* [Required action]
Report how many lines in the entries below have the word "downloaded" in them, and give no other words.

··· Data for analysis

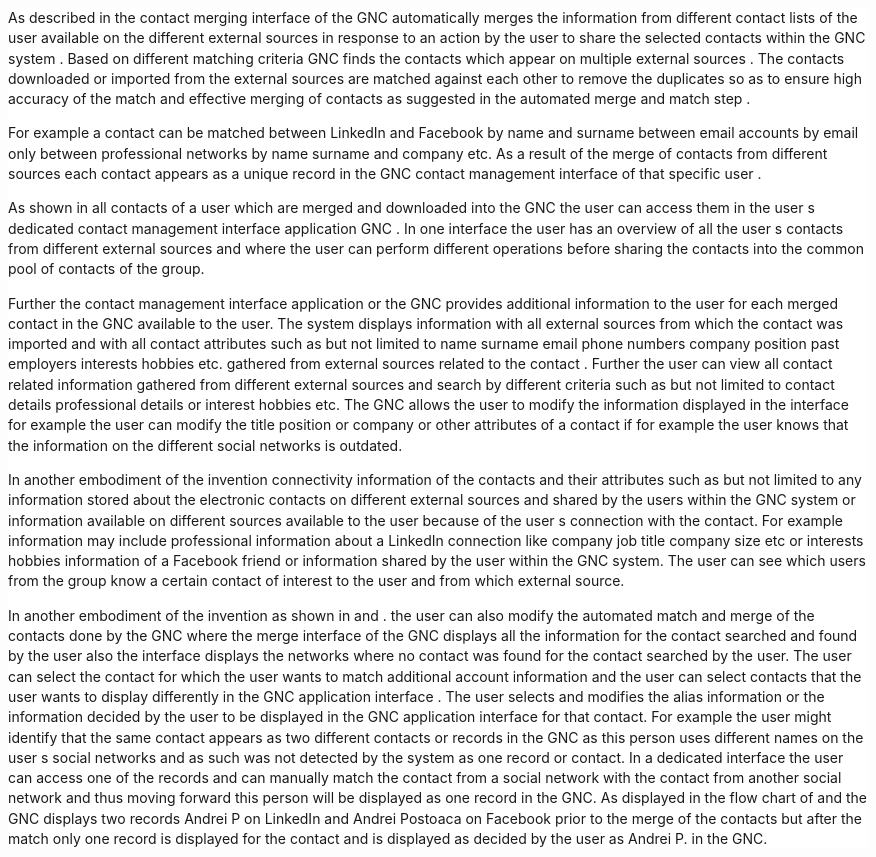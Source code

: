 As described in the contact merging interface of the GNC automatically merges the information from different contact lists of the user available on the different external sources in response to an action by the user to share the selected contacts within the GNC system . Based on different matching criteria GNC finds the contacts which appear on multiple external sources . The contacts downloaded or imported from the external sources are matched against each other to remove the duplicates so as to ensure high accuracy of the match and effective merging of contacts as suggested in the automated merge and match step .

For example a contact can be matched between LinkedIn and Facebook by name and surname between email accounts by email only between professional networks by name surname and company etc. As a result of the merge of contacts from different sources each contact appears as a unique record in the GNC contact management interface of that specific user .

As shown in all contacts of a user which are merged and downloaded into the GNC the user can access them in the user s dedicated contact management interface application GNC . In one interface the user has an overview of all the user s contacts from different external sources and where the user can perform different operations before sharing the contacts into the common pool of contacts of the group.

Further the contact management interface application or the GNC provides additional information to the user for each merged contact in the GNC available to the user. The system displays information with all external sources from which the contact was imported and with all contact attributes such as but not limited to name surname email phone numbers company position past employers interests hobbies etc. gathered from external sources related to the contact . Further the user can view all contact related information gathered from different external sources and search by different criteria such as but not limited to contact details professional details or interest hobbies etc. The GNC allows the user to modify the information displayed in the interface for example the user can modify the title position or company or other attributes of a contact if for example the user knows that the information on the different social networks is outdated.

In another embodiment of the invention connectivity information of the contacts and their attributes such as but not limited to any information stored about the electronic contacts on different external sources and shared by the users within the GNC system or information available on different sources available to the user because of the user s connection with the contact. For example information may include professional information about a LinkedIn connection like company job title company size etc or interests hobbies information of a Facebook friend or information shared by the user within the GNC system. The user can see which users from the group know a certain contact of interest to the user and from which external source.

In another embodiment of the invention as shown in and . the user can also modify the automated match and merge of the contacts done by the GNC where the merge interface of the GNC displays all the information for the contact searched and found by the user also the interface displays the networks where no contact was found for the contact searched by the user. The user can select the contact for which the user wants to match additional account information and the user can select contacts that the user wants to display differently in the GNC application interface . The user selects and modifies the alias information or the information decided by the user to be displayed in the GNC application interface for that contact. For example the user might identify that the same contact appears as two different contacts or records in the GNC as this person uses different names on the user s social networks and as such was not detected by the system as one record or contact. In a dedicated interface the user can access one of the records and can manually match the contact from a social network with the contact from another social network and thus moving forward this person will be displayed as one record in the GNC. As displayed in the flow chart of and the GNC displays two records Andrei P on LinkedIn and Andrei Postoaca on Facebook prior to the merge of the contacts but after the match only one record is displayed for the contact and is displayed as decided by the user as Andrei P. in the GNC.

······

* [The answer]
2